## Activity
The records must be duplicated exactly, with every picture left out.

## Data excerpts
○ ○ ○ ○ ○

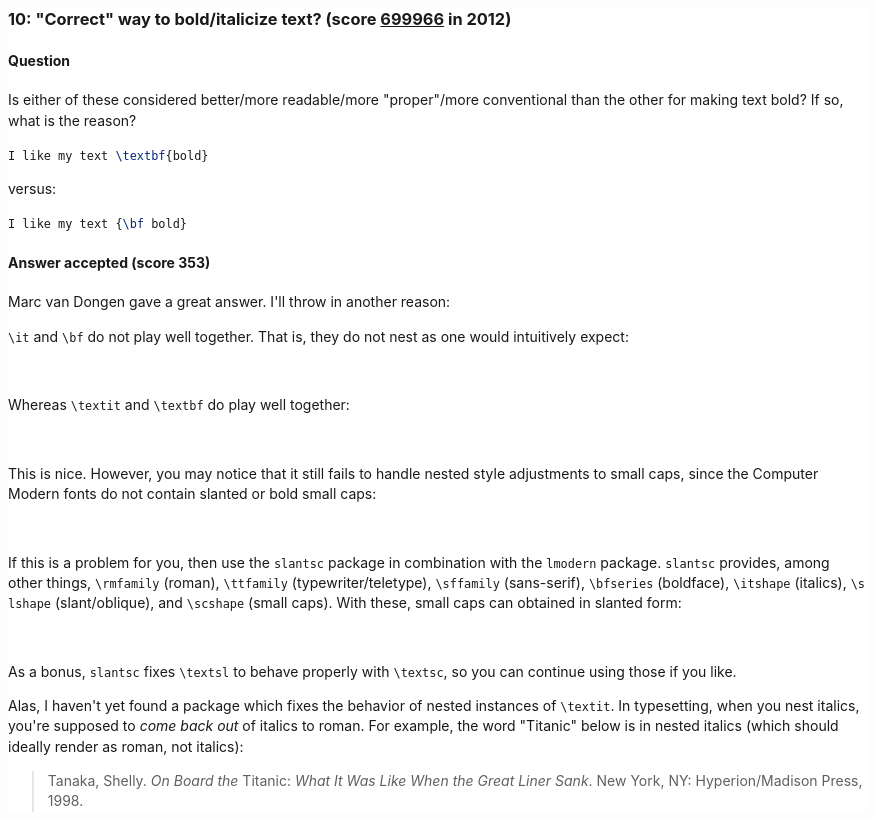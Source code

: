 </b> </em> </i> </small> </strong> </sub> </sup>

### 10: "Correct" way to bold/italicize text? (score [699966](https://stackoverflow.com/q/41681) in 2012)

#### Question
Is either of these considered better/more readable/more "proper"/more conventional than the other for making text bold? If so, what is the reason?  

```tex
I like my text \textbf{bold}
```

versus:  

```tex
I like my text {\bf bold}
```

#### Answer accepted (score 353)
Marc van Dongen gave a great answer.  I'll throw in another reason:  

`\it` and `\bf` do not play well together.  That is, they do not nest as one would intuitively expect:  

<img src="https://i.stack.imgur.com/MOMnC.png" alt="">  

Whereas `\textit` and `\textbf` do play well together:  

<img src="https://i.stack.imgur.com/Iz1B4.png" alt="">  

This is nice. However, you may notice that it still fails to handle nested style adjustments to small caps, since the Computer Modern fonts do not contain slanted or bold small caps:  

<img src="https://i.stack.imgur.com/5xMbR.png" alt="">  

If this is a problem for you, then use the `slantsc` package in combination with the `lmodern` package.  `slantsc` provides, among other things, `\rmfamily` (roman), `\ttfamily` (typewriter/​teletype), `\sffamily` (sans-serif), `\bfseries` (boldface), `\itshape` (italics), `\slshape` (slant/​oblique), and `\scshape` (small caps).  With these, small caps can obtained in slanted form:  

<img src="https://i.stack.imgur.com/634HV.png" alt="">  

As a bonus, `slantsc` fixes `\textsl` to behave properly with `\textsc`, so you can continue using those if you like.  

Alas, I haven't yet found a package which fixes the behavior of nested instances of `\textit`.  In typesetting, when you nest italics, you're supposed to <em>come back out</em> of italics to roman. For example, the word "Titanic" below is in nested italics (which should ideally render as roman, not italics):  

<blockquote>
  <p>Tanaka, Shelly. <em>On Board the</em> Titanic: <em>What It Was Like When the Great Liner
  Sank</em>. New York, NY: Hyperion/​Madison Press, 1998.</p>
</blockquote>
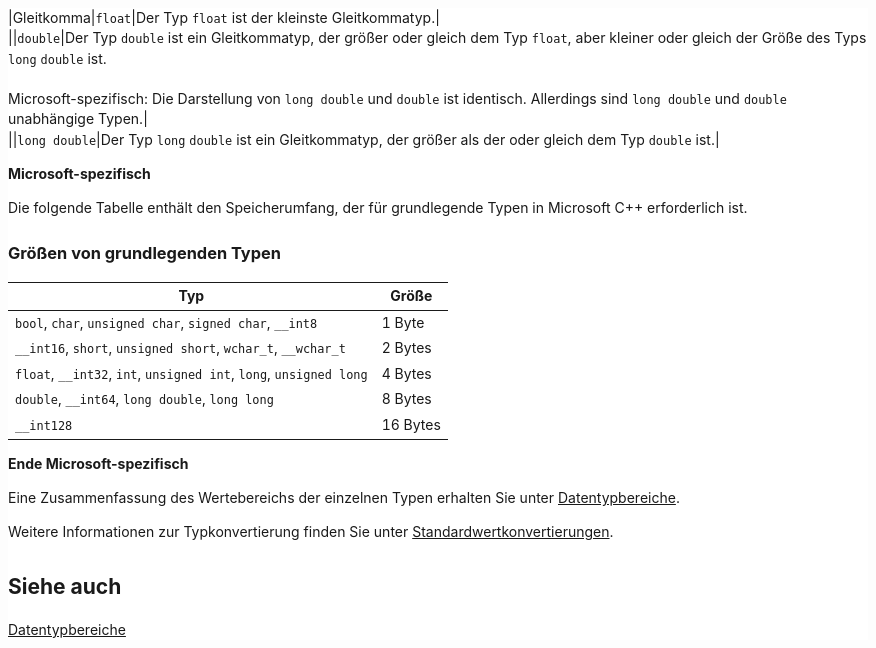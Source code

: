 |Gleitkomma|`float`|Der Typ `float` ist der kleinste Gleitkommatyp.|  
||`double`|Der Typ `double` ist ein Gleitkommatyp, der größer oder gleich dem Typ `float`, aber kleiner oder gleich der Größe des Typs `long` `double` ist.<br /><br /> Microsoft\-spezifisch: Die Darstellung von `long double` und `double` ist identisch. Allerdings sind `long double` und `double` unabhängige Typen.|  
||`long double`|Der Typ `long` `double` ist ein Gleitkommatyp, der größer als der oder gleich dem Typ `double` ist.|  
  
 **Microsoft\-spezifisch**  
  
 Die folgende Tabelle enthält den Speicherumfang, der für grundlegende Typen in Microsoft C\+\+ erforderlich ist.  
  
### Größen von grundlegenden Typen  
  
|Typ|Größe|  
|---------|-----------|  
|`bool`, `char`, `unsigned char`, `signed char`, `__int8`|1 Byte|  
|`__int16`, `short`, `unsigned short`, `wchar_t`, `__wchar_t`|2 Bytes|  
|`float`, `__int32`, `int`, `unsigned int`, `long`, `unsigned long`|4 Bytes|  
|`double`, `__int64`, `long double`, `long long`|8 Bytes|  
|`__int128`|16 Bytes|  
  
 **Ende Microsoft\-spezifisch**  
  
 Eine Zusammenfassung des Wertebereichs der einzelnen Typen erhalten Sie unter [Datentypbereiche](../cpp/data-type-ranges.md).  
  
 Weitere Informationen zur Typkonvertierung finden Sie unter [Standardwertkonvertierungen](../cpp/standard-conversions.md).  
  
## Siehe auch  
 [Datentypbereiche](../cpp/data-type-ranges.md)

○ ○ ○ ○ ○

## Answer area
Source code

: </b> </em> </i> </small> </strong> </sub> </sup>

### 10: "Correct" way to bold/italicize text? (score [699966](https://stackoverflow.com/q/41681) in 2012)

#### Question
Is either of these considered better/more readable/more "proper"/more conventional than the other for making text bold? If so, what is the reason?  

```tex
I like my text \textbf{bold}
```

versus:  

```tex
I like my text {\bf bold}
```

#### Answer accepted (score 353)
Marc van Dongen gave a great answer.  I'll throw in another reason:  

`\it` and `\bf` do not play well together.  That is, they do not nest as one would intuitively expect:  

<img src="https://i.stack.imgur.com/MOMnC.png" alt="">  

Whereas `\textit` and `\textbf` do play well together:  

<img src="https://i.stack.imgur.com/Iz1B4.png" alt="">  

This is nice. However, you may notice that it still fails to handle nested style adjustments to small caps, since the Computer Modern fonts do not contain slanted or bold small caps:  

<img src="https://i.stack.imgur.com/5xMbR.png" alt="">  

If this is a problem for you, then use the `slantsc` package in combination with the `lmodern` package.  `slantsc` provides, among other things, `\rmfamily` (roman), `\ttfamily` (typewriter/​teletype), `\sffamily` (sans-serif), `\bfseries` (boldface), `\itshape` (italics), `\slshape` (slant/​oblique), and `\scshape` (small caps).  With these, small caps can obtained in slanted form:  

<img src="https://i.stack.imgur.com/634HV.png" alt="">  

As a bonus, `slantsc` fixes `\textsl` to behave properly with `\textsc`, so you can continue using those if you like.  

Alas, I haven't yet found a package which fixes the behavior of nested instances of `\textit`.  In typesetting, when you nest italics, you're supposed to <em>come back out</em> of italics to roman. For example, the word "Titanic" below is in nested italics (which should ideally render as roman, not italics):  

<blockquote>
  <p>Tanaka, Shelly. <em>On Board the</em> Titanic: <em>What It Was Like When the Great Liner
  Sank</em>. New York, NY: Hyperion/​Madison Press, 1998.</p>
</blockquote>
Source code

: |Gleitkomma|`float`|Der Typ `float` ist der kleinste Gleitkommatyp.|  
||`double`|Der Typ `double` ist ein Gleitkommatyp, der größer oder gleich dem Typ `float`, aber kleiner oder gleich der Größe des Typs `long` `double` ist.<br /><br /> Microsoft\-spezifisch: Die Darstellung von `long double` und `double` ist identisch. Allerdings sind `long double` und `double` unabhängige Typen.|  
||`long double`|Der Typ `long` `double` ist ein Gleitkommatyp, der größer als der oder gleich dem Typ `double` ist.|  
  
 **Microsoft\-spezifisch**  
  
 Die folgende Tabelle enthält den Speicherumfang, der für grundlegende Typen in Microsoft C\+\+ erforderlich ist.  
  
### Größen von grundlegenden Typen  
  
|Typ|Größe|  
|---------|-----------|  
|`bool`, `char`, `unsigned char`, `signed char`, `__int8`|1 Byte|  
|`__int16`, `short`, `unsigned short`, `wchar_t`, `__wchar_t`|2 Bytes|  
|`float`, `__int32`, `int`, `unsigned int`, `long`, `unsigned long`|4 Bytes|  
|`double`, `__int64`, `long double`, `long long`|8 Bytes|  
|`__int128`|16 Bytes|  
  
 **Ende Microsoft\-spezifisch**  
  
 Eine Zusammenfassung des Wertebereichs der einzelnen Typen erhalten Sie unter [Datentypbereiche](../cpp/data-type-ranges.md).  
  
 Weitere Informationen zur Typkonvertierung finden Sie unter [Standardwertkonvertierungen](../cpp/standard-conversions.md).  
  
## Siehe auch  
 [Datentypbereiche](../cpp/data-type-ranges.md)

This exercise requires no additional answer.